Although he cites various influences, including the introduction of multi-channel television into Israel, there is no one culprit, he says. Instead, there is a general environment that encourages an unhealthy lifestyle, as exemplified by the drop in the requisite body mass index that he’s witnessed over his 21-year career.
“Here’s Ortal,” he says, referring to a young woman he brings on stage. Ortal is absolutely stunning, tall, long dark hair, self-possessed in heels, low riders and a belly shirt – and in no way fat. That is, not in the real world.
In fashion-land, Barkan says, “any agency would send her away and tell her to lose 3-4 kilos.
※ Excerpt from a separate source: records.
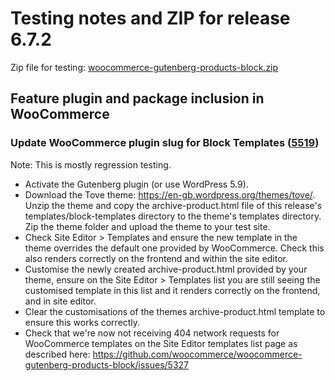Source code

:# Testing notes and ZIP for release 6.7.2

Zip file for testing: [woocommerce-gutenberg-products-block.zip](https://github.com/woocommerce/woocommerce-gutenberg-products-block/files/7886795/woocommerce-gutenberg-products-block.zip)

## Feature plugin and package inclusion in WooCommerce

### Update WooCommerce plugin slug for Block Templates ([5519](https://github.com/woocommerce/woocommerce-gutenberg-products-block/pull/5519))

Note: This is mostly regression testing.

-   Activate the Gutenberg plugin (or use WordPress 5.9).
-   Download the Tove theme: <https://en-gb.wordpress.org/themes/tove/>. Unzip the theme and copy the archive-product.html file of this release's templates/block-templates directory to the theme's templates directory. Zip the theme folder and upload the theme to your test site.
-   Check Site Editor > Templates and ensure the new template in the theme overrides the default one provided by WooCommerce. Check this also renders correctly on the frontend and within the site editor.
-   Customise the newly created archive-product.html provided by your theme, ensure on the Site Editor > Templates list you are still seeing the customised template in this list and it renders correctly on the frontend, and in site editor.
-   Clear the customisations of the themes archive-product.html template to ensure this works correctly.
-   Check that we're now not receiving 404 network requests for WooCommerce templates on the Site Editor templates list page as described here: <https://github.com/woocommerce/woocommerce-gutenberg-products-block/issues/5327>
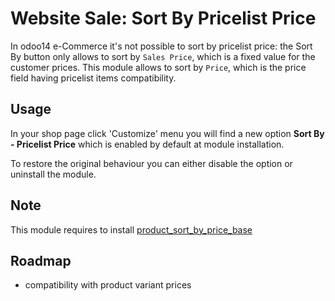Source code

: # Website Sale: Sort By Pricelist Price

In odoo14 e-Commerce it's not possible to sort by pricelist price: the Sort By button
only allows to sort by `Sales Price`, which is a fixed value for the customer prices.
This module allows to sort by `Price`, which is the price field having pricelist items
compatibility.

## Usage

In your shop page click 'Customize' menu you will find a new option <b>Sort By -
Pricelist Price</b> which is enabled by default at module installation.

To restore the original behaviour you can either disable the option or uninstall the
module.

## Note

This module requires to install
[product_sort_by_price_base](https://github.com/FrancescoBallerini/odoo14_custom_modules/product_sort_by_price_base)

## Roadmap

- compatibility with product variant prices
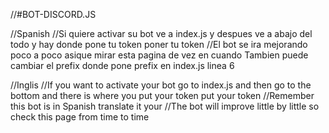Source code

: //#BOT-DISCORD.JS

//Spanish
//Si quiere activar su bot ve a index.js y despues ve a abajo del todo y hay donde pone tu token poner tu token
//El bot se ira mejorando poco a poco asique mirar esta pagina de vez en cuando
Tambien puede cambiar el prefix donde pone prefix en index.js linea 6

//Inglis
//If you want to activate your bot go to index.js and then go to the bottom and there is where you put your token put your token
//Remember this bot is in Spanish translate it your
//The bot will improve little by little so check this page from time to time
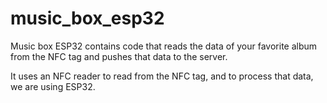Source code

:# music_box_esp32
Music box ESP32 contains code that reads the data of your favorite album from the NFC tag and pushes that data to the server.  

It uses an NFC reader to read from the NFC tag, and to process that data, we are using ESP32.
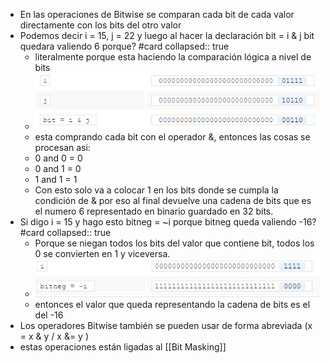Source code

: - En las operaciones de Bitwise se comparan cada bit de cada valor directamente con los bits del otro valor
- Podemos decir i = 15, j = 22 y luego al hacer la declaración bit = i & j bit quedara valiendo 6 porque? #card
collapsed:: true
	- literalmente porque esta haciendo la comparación lógica a nivel de bits
	- ![image.png](../assets/image_1647029213282_0.png)
	- esta comprando cada bit con el operador &, entonces las cosas se procesan asi:
	- 0 and 0 = 0
	- 0 and 1 = 0
	- 1 and 1 = 1
	- Con esto solo va a colocar 1 en los bits donde se cumpla la condición de & por eso al final devuelve una cadena de bits que es el numero 6 representado en binario guardado en 32 bits.
- Si digo i = 15 y hago esto bitneg = ~i porque bitneg queda valiendo -16? #card
collapsed:: true
	- Porque se niegan todos los bits del valor que contiene bit, todos los 0 se convierten en 1 y viceversa.
	- ![image.png](../assets/image_1647029823795_0.png)
	- entonces el valor que queda representando la cadena de bits es el del -16
- Los operadores Bitwise también se pueden usar de forma abreviada (x = x & y / x &= y )
- estas operaciones están ligadas al [[Bit Masking]]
She stands 178 centimeters, she weighs 63.5 kilos,” – at this point the crowd laughs nervously at the notion that 140 pounds is excessive for a 5 foot 10 inch tall woman… unless she’s a model. “When we talk about a woman, this is what we mean.”
Gal made the decision to lend his name to the project not simply out of friendship, but because the issue is one close to home. His wife is the founder of AVIV, the Israeli non-profit organization that assists people with eating disorders; she suffered from anorexia as a girl and her experience was made the subject of a documentary film. Through her, Gal began coaching sessions for girls with eating disorders.
You don’t have to be thin to be beautiful
“I saw these beautiful girls sitting in front of me, girls I would have seen in the street and thought were gorgeous. And they were really, really ill. In our so-called developed Western civilization, we continue to lead girls to their death and reinforce this industry that says that to be beautiful you have to be thin,” he explains.
Today, Gal called on the fashion industry, including the related advertising and marketing industries, “not to employ sick girls and women. We, the consumers, don’t want sick girls. Let’s change the model. We are the responsible adults, we have to change the situation, and I hope that the Simply U project will be the beginning of this process, get the big advertisers to say ‘no more’; and present women with normal BMI, high self-esteem, healthy and balanced,” he says.
In the Israeli fashion world, Betty Rockaway is legendary as the founder of modeling agency Image and the person who put Israeli models on the international map. She also goes on speaking engagements to schools to talk about the dangers of anorexia. The problem of anorexia, she says, is exacerbated by stylists and photographers who want an androgynous look. “For once, let’s not imitate the US,” she says. “Let’s have the message come from here and have America copy us. We can save lives.”
Barkan’s other partner in Simply U is Rabbi Raphael Mammo of Kiryat Ata, who provided spiritual guidance when he was at his lowest point. Since finding his path, Barkan says, “There hasn’t been a government office door that I haven’t knocked on. I’ve met with officials, Knesset members. But the onslaught of what’s happening is incomprehensible. And the statistics about this catastrophe are out of date.” By his own calculations after meeting with officials, Barkan estimates there are at least 150,000 young women in Israel suffering from anorexia and bulimia.
At the launch of Simply U, Rabbi Mammo called on all advertisers to invest 1 percent of what they invest in advertising to treat the victims. “Then you can change the direction of advertising and advertisers,” he said.